人間は、感官によって物体の変化を観測することができる。つぼみを見、数日後には花を見る。こぼした水で塗れた紙を見、数時間後にはくしゃくしゃに乾ききった紙を見る。もちろん、見なくとも触ること等によって形状の変化具合を捉えることもできる。

これら個別的な事物の「変化」の共通点を導き出すと、「万物は流転する」ということがわかるが、これが言語で表現されるところの「時間」と結びつくと思われる。物体の変化を観測した際に、前後の変化を比較しているのである。だけれども、つぼみが花咲く間の、この変化間隔を「時間」と表現されると、時間なるものが流れているように感じてしまう。

「時間」は、人間がただ能動的に作り出しているわけではなく、実際はこのように外界のあり方を知覚しているわけだから、受動的でもある。それなりに外界の反映があって、主観だけで「時間」が存在しているわけではない。外界と知覚による、相互浸透がある。

自己と世界の二重化

原始的な火おこしは、木の棒で摩擦を作り出して火を授かる。火おこしをする者が、まさに火をおこそうとしている最中、その者の頭の中では未来のあり方が予想される。それは、「火がボウっと燃え上がっているところ」で、その者はこれに近づこうと、火おこしに励む。

世界は、現実と想像とで二重化する。現実で火おこしに励む世界と、火おこしに成功して燃え上がる炎を見る世界である。前者が現実の世界であり、後者が観念的な想像の世界である。自己もそれに伴う。

自己もそれに伴うというのは、観念的に自己も分裂しているということで、「火おこしに励んでいるときの自分」は現実の自己であり、「燃え上がる炎を見る自分」は観念的な自己である。世界の二重化と同時に、自己も二重化する。

この場合は予想であるが、ときに、想像の世界は現実の世界における自己を、想像の世界にいち早く移行するよう駆り立ててくる。つまり、想像の世界と現実の世界との一致を促すのである。

こうした一連の思惟活動が、客観的に「時間」を感じているような錯覚を起こすと思われる。現実の世界と想像の世界の、この相互浸透や連関が「時間」なるものを確固たる存在として位置付ける。

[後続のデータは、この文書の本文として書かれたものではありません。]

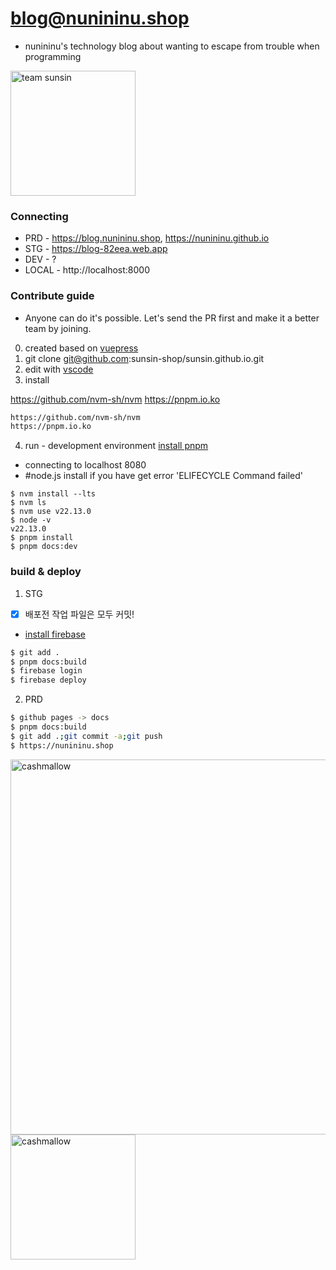 # blog@nunininu.shop
- nunininu's technology blog about wanting to escape from trouble when programming 
  
<img src="http://oss.cashmallow.com/images/tiger-cute.svg" alt="team sunsin" style="width:200px;"/>

### Connecting
- PRD - https://blog.nunininu.shop, https://nunininu.github.io
- STG - https://blog-82eea.web.app
- DEV - ?
- LOCAL - http://localhost:8000

### Contribute guide
- Anyone can do it's possible. Let's send the PR first and make it a better team by joining.

0. created based on [vuepress](https://v2.vuepress.vuejs.org/)
1. git clone git@github.com:sunsin-shop/sunsin.github.io.git
2. edit with [vscode](https://code.visualstudio.com/)
3. install

https://github.com/nvm-sh/nvm
https://pnpm.io.ko

``` bash
https://github.com/nvm-sh/nvm
https://pnpm.io.ko
```
4. run - development environment [install pnpm](https://pnpm.io/installation)
- connecting to localhost 8080
- #node.js install if you have get error 'ELIFECYCLE Command failed'
```
$ nvm install --lts
$ nvm ls
$ nvm use v22.13.0
$ node -v
v22.13.0
$ pnpm install
$ pnpm docs:dev
```

### build & deploy
1. STG
- [x] 배포전 작업 파일은 모두 커밋!
- [install firebase](https://v2.vuepress.vuejs.org/guide/deployment.html#google-firebase)

``` bash
$ git add .
$ pnpm docs:build
$ firebase login
$ firebase deploy
```

2. PRD
```bash
$ github pages -> docs
$ pnpm docs:build
$ git add .;git commit -a;git push
$ https://nunininu.shop
```

<img src="https://user-images.githubusercontent.com/120996497/212484360-1b212db0-5a5c-449f-8cc2-35de2126bd66.png" alt="cashmallow" style="width:600px;"/>
<img src="https://oss-cashmallow.github.io/images/hero.png" alt="cashmallow" style="width:200px;"/>
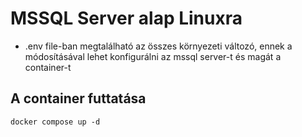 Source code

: # MSSQL Server alap Linuxra

- .env file-ban megtalálható az összes környezeti változó, ennek a módosításával lehet konfigurálni az mssql server-t és magát a container-t

## A container futtatása
```
docker compose up -d
```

※これは「このように考えるとこうなる」という話であって、エンゲルスもいうように、もちろん存在の根本的な形式は空間的で時間的だ。つまり、「空間・時間は物質的に存在している」というより、空間的・時間的というのは物質のあり方だ。物質は空間的・時間的な存在形式(あり方)をしている。たとえばチョコレートを例に出そう。チョコは物質的にその空間を占めているし、全く溶けない・変化しないチョコがありえないように時間的にも経過して存在している。